Task description: Leave the pictures out and transcribe every record exactly.
◇ ◇ ◇
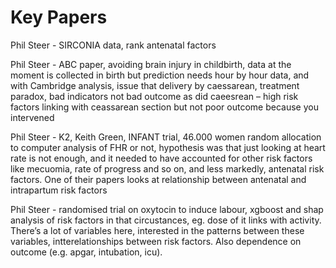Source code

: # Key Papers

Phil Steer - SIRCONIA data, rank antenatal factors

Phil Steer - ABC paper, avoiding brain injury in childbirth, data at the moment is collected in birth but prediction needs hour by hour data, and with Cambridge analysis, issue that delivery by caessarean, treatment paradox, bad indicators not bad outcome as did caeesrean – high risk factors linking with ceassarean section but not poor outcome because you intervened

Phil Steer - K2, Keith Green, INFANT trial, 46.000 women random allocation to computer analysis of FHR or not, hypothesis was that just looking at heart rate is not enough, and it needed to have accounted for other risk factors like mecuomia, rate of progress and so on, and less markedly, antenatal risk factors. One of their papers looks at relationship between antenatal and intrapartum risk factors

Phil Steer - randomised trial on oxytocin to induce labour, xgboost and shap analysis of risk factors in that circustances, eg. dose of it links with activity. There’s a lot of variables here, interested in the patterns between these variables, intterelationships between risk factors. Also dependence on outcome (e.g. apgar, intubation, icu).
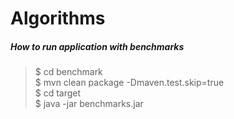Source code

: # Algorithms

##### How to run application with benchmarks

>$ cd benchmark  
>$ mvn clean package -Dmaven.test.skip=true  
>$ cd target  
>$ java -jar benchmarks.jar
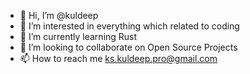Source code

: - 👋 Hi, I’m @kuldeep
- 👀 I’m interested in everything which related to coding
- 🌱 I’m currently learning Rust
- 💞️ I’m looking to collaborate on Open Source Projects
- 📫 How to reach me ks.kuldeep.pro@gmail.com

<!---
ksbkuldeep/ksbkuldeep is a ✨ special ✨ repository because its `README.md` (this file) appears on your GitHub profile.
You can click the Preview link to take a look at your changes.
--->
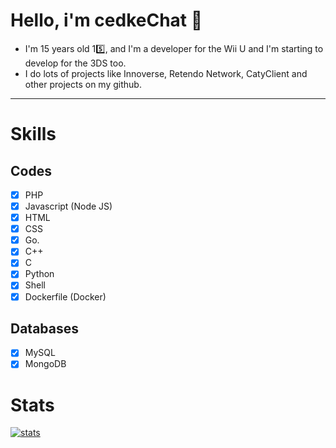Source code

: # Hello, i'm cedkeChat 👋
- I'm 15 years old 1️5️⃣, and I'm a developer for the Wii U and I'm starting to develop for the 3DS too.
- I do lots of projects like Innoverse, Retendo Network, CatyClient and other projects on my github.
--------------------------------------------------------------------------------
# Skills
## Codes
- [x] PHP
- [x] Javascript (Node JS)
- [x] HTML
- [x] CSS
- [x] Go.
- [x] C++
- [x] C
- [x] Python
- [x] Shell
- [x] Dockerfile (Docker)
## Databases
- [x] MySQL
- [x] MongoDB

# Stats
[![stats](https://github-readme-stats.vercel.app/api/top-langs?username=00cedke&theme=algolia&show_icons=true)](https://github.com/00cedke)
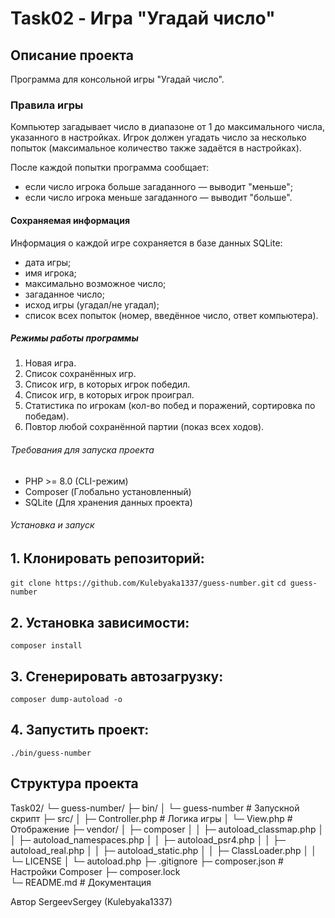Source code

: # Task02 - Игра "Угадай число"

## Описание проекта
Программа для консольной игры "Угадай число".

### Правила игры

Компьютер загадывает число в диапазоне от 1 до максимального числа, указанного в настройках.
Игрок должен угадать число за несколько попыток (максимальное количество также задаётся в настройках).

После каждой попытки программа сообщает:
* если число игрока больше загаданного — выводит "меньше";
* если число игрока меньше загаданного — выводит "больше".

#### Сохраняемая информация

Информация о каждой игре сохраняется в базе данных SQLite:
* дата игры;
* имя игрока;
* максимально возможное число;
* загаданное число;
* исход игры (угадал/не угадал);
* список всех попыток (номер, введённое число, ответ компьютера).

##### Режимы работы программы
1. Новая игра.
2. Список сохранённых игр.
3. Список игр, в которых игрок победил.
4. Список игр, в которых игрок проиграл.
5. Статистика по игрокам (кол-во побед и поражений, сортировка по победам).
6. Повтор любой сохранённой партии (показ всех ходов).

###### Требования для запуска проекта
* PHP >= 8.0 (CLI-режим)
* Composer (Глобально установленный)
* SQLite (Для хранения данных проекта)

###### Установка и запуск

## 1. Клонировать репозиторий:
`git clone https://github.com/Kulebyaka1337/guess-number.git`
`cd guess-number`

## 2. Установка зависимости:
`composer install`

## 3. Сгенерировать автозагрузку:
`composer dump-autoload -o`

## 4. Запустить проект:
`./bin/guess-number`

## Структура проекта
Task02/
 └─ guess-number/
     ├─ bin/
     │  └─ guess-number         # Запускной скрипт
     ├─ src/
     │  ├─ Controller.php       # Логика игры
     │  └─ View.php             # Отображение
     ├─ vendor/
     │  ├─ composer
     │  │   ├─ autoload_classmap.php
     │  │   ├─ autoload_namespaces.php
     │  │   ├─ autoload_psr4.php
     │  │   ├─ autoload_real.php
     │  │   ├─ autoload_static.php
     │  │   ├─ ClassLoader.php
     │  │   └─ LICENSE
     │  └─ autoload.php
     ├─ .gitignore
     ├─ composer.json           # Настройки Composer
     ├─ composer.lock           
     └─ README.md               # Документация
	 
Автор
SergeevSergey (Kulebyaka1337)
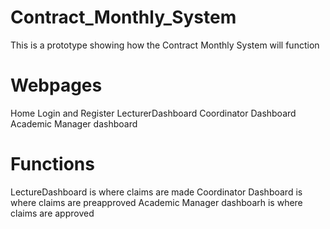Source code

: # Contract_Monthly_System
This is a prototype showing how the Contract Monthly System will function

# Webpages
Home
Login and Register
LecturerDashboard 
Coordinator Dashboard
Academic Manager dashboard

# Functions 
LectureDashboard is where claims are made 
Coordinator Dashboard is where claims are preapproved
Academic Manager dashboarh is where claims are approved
◇ ◇ ◇
Response box:
Source code

: # Key Papers

Phil Steer - SIRCONIA data, rank antenatal factors

Phil Steer - ABC paper, avoiding brain injury in childbirth, data at the moment is collected in birth but prediction needs hour by hour data, and with Cambridge analysis, issue that delivery by caessarean, treatment paradox, bad indicators not bad outcome as did caeesrean – high risk factors linking with ceassarean section but not poor outcome because you intervened

Phil Steer - K2, Keith Green, INFANT trial, 46.000 women random allocation to computer analysis of FHR or not, hypothesis was that just looking at heart rate is not enough, and it needed to have accounted for other risk factors like mecuomia, rate of progress and so on, and less markedly, antenatal risk factors. One of their papers looks at relationship between antenatal and intrapartum risk factors

Phil Steer - randomised trial on oxytocin to induce labour, xgboost and shap analysis of risk factors in that circustances, eg. dose of it links with activity. There’s a lot of variables here, interested in the patterns between these variables, intterelationships between risk factors. Also dependence on outcome (e.g. apgar, intubation, icu).
Source code

: # Algorithms

##### How to run application with benchmarks

>$ cd benchmark  
>$ mvn clean package -Dmaven.test.skip=true  
>$ cd target  
>$ java -jar benchmarks.jar
Source code

: - 👋 Hi, I’m @kuldeep
- 👀 I’m interested in everything which related to coding
- 🌱 I’m currently learning Rust
- 💞️ I’m looking to collaborate on Open Source Projects
- 📫 How to reach me ks.kuldeep.pro@gmail.com

<!---
ksbkuldeep/ksbkuldeep is a ✨ special ✨ repository because its `README.md` (this file) appears on your GitHub profile.
You can click the Preview link to take a look at your changes.
--->
Source code

: # Hello, i'm cedkeChat 👋
- I'm 15 years old 1️5️⃣, and I'm a developer for the Wii U and I'm starting to develop for the 3DS too.
- I do lots of projects like Innoverse, Retendo Network, CatyClient and other projects on my github.
--------------------------------------------------------------------------------
# Skills
## Codes
- [x] PHP
- [x] Javascript (Node JS)
- [x] HTML
- [x] CSS
- [x] Go.
- [x] C++
- [x] C
- [x] Python
- [x] Shell
- [x] Dockerfile (Docker)
## Databases
- [x] MySQL
- [x] MongoDB

# Stats
[![stats](https://github-readme-stats.vercel.app/api/top-langs?username=00cedke&theme=algolia&show_icons=true)](https://github.com/00cedke)
Source code

: # Task02 - Игра "Угадай число"

## Описание проекта
Программа для консольной игры "Угадай число".

### Правила игры

Компьютер загадывает число в диапазоне от 1 до максимального числа, указанного в настройках.
Игрок должен угадать число за несколько попыток (максимальное количество также задаётся в настройках).

После каждой попытки программа сообщает:
* если число игрока больше загаданного — выводит "меньше";
* если число игрока меньше загаданного — выводит "больше".

#### Сохраняемая информация

Информация о каждой игре сохраняется в базе данных SQLite:
* дата игры;
* имя игрока;
* максимально возможное число;
* загаданное число;
* исход игры (угадал/не угадал);
* список всех попыток (номер, введённое число, ответ компьютера).

##### Режимы работы программы
1. Новая игра.
2. Список сохранённых игр.
3. Список игр, в которых игрок победил.
4. Список игр, в которых игрок проиграл.
5. Статистика по игрокам (кол-во побед и поражений, сортировка по победам).
6. Повтор любой сохранённой партии (показ всех ходов).

###### Требования для запуска проекта
* PHP >= 8.0 (CLI-режим)
* Composer (Глобально установленный)
* SQLite (Для хранения данных проекта)

###### Установка и запуск

## 1. Клонировать репозиторий:
`git clone https://github.com/Kulebyaka1337/guess-number.git`
`cd guess-number`

## 2. Установка зависимости:
`composer install`

## 3. Сгенерировать автозагрузку:
`composer dump-autoload -o`

## 4. Запустить проект:
`./bin/guess-number`

## Структура проекта
Task02/
 └─ guess-number/
     ├─ bin/
     │  └─ guess-number         # Запускной скрипт
     ├─ src/
     │  ├─ Controller.php       # Логика игры
     │  └─ View.php             # Отображение
     ├─ vendor/
     │  ├─ composer
     │  │   ├─ autoload_classmap.php
     │  │   ├─ autoload_namespaces.php
     │  │   ├─ autoload_psr4.php
     │  │   ├─ autoload_real.php
     │  │   ├─ autoload_static.php
     │  │   ├─ ClassLoader.php
     │  │   └─ LICENSE
     │  └─ autoload.php
     ├─ .gitignore
     ├─ composer.json           # Настройки Composer
     ├─ composer.lock           
     └─ README.md               # Документация
	 
Автор
SergeevSergey (Kulebyaka1337)
Source code

: # Contract_Monthly_System
This is a prototype showing how the Contract Monthly System will function

# Webpages
Home
Login and Register
LecturerDashboard 
Coordinator Dashboard
Academic Manager dashboard

# Functions 
LectureDashboard is where claims are made 
Coordinator Dashboard is where claims are preapproved
Academic Manager dashboarh is where claims are approved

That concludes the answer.